Distraction: That which divides the attention or prevents concentration. Distractions are often things which provide some type of amusement or entertainment - taking away our focus. The idea of being distracted hits home whenever we have to put on the brakes too fast because we have been daydreaming, or at times when we find ourselves being asked for our opinion on what has just been said but have no idea what was actually said because we were miles off in la-la land! We all struggle with distractions - some of us worse than others. For some it is a relationship - the amount of time and effort we spend in the relationship actually deters us from being involved in things which are most important in our lives - things like time with God, attention to our family, etc. For others it is some form of media - taking away attention we should have been directing toward relationships, work which is piling up around the home, etc. There are innumerable ways to be distracted - so we must learn to manage our distractions as well as possible!
As Jesus and his disciples were on their way, he came to a village where a woman named Martha opened her home to him. She had a sister called Mary, who sat at the Lord’s feet listening to what he said. But Martha was distracted by all the preparations that had to be made. She came to him and asked, “Lord, don’t you care that my sister has left me to do the work by myself? Tell her to help me!” “Martha, Martha,” the Lord answered, “you are worried and upset about many things, but few things are needed—or indeed only one. Mary has chosen what is better, and it will not be taken away from her.” (Luke 10:38-42 NIV)
Distracted by all the preparations that had to be made. This sentence tells us much, doesn't it? Focus was taken away by something which seemed important at the time, but which actually paled in comparison to what really deserved the attention. Preparations that had to be made - for some compelling reason, the preparations were more important - they weighed heavily on her mind and heart. There is much to be said about the things which distract our minds and hearts - for most of the battle with finding right focus is because of what convinces our minds it needs our attention more and plays on our hearts for its involvement.
I have read a couple of posts by friends recently, struggling with this time of year when kids go off to college, leaving home a little emptier than usual. What I hear behind their words is the intense feeling of loss - the void created by the "no longer present" son or daughter. I think most mothers deal with this "empty nest" thing at one time or another. What they are really saying is they no longer have the opportunity to just hang out with their kids - the quiet created by their absence is almost overwhelming. It tugs at the heartstrings and makes one a little melancholy. I think Jesus may have been giving us some advice on relationships when he spoke these words to Martha. He may not have been leaving Martha with an "empty nest", but I think he was speaking to the principle of enjoying today what may not be present with you tomorrow!

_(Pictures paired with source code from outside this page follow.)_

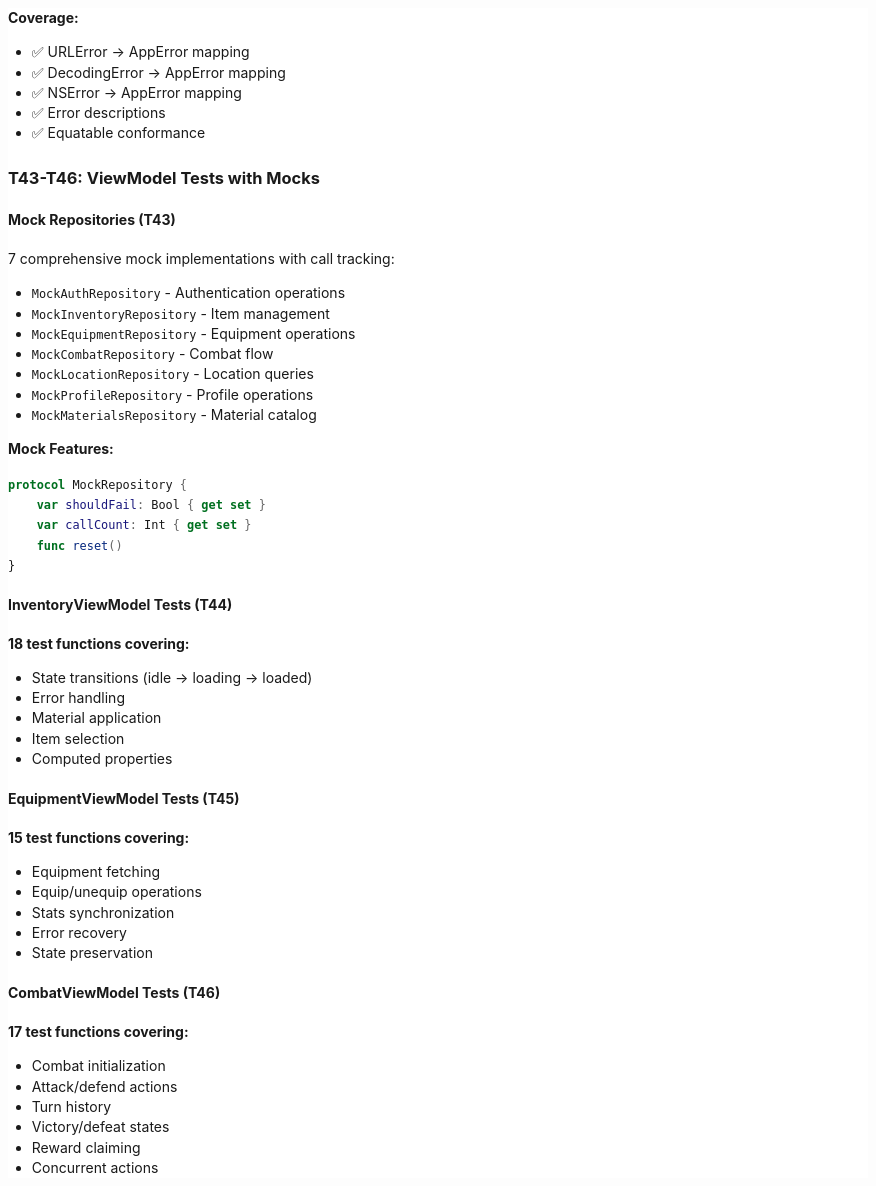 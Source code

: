 **Coverage:**
- ✅ URLError → AppError mapping
- ✅ DecodingError → AppError mapping
- ✅ NSError → AppError mapping
- ✅ Error descriptions
- ✅ Equatable conformance

### T43-T46: ViewModel Tests with Mocks

#### Mock Repositories (T43)

7 comprehensive mock implementations with call tracking:

- `MockAuthRepository` - Authentication operations
- `MockInventoryRepository` - Item management
- `MockEquipmentRepository` - Equipment operations
- `MockCombatRepository` - Combat flow
- `MockLocationRepository` - Location queries
- `MockProfileRepository` - Profile operations
- `MockMaterialsRepository` - Material catalog

**Mock Features:**
```swift
protocol MockRepository {
    var shouldFail: Bool { get set }
    var callCount: Int { get set }
    func reset()
}
```

#### InventoryViewModel Tests (T44)

**18 test functions covering:**
- State transitions (idle → loading → loaded)
- Error handling
- Material application
- Item selection
- Computed properties

#### EquipmentViewModel Tests (T45)

**15 test functions covering:**
- Equipment fetching
- Equip/unequip operations
- Stats synchronization
- Error recovery
- State preservation

#### CombatViewModel Tests (T46)

**17 test functions covering:**
- Combat initialization
- Attack/defend actions
- Turn history
- Victory/defeat states
- Reward claiming
- Concurrent actions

There are times I would rather come home at night and just veg-out. The day has been frustrating, the problems innumerable, and the tension created by deadlines tiring. I just don't want to talk anymore, certainly don't want to solve any problems, and cannot bear the thought of being purposeful in my actions! Yet, the moment I open the door, I am greeted by the one who will not always be with me - mom. As she is now well into her nineties, I have precious little time to enjoy her presence with me. Although it would be easier to just veg-out, there is something very important about hearing her tell about her day, telling her about mine, and then just sitting together on the couch. Many times we don't even have to say anything - we just have to be near each other. What I need to learn is the principle of putting aside distractions for the purpose of investing in what matters - what deserves my attention today because it will not always be with me.
God's presence is something we cultivate. When we choose to spend time with him, avoiding the pull of the many distractions which certainly tug at our minds and hearts, we find something which can never be taken away from us. Unlike the "natural" relationships we have enjoyed, the presence of God is something we can count on to never leave or forsake us! What we learn in our "natural" relationships is something we can take forward into our "spiritual" relationship with Jesus. It is like God gave us our "natural" connection with friends and family because he knew we needed to see and feel Jesus in others. It makes him more "real" to us. That moment of connection in the natural relationship is really assisting us in understanding the love, grace, and presence of God. So, but cultivating the "natural" relationships we have been given, we might just be learning how it is we are to connect with Jesus!
Whenever we lay aside the distractions of the moment, investing ourselves into the ones who fill our moments, we find the greatest reward possible. Just sayin!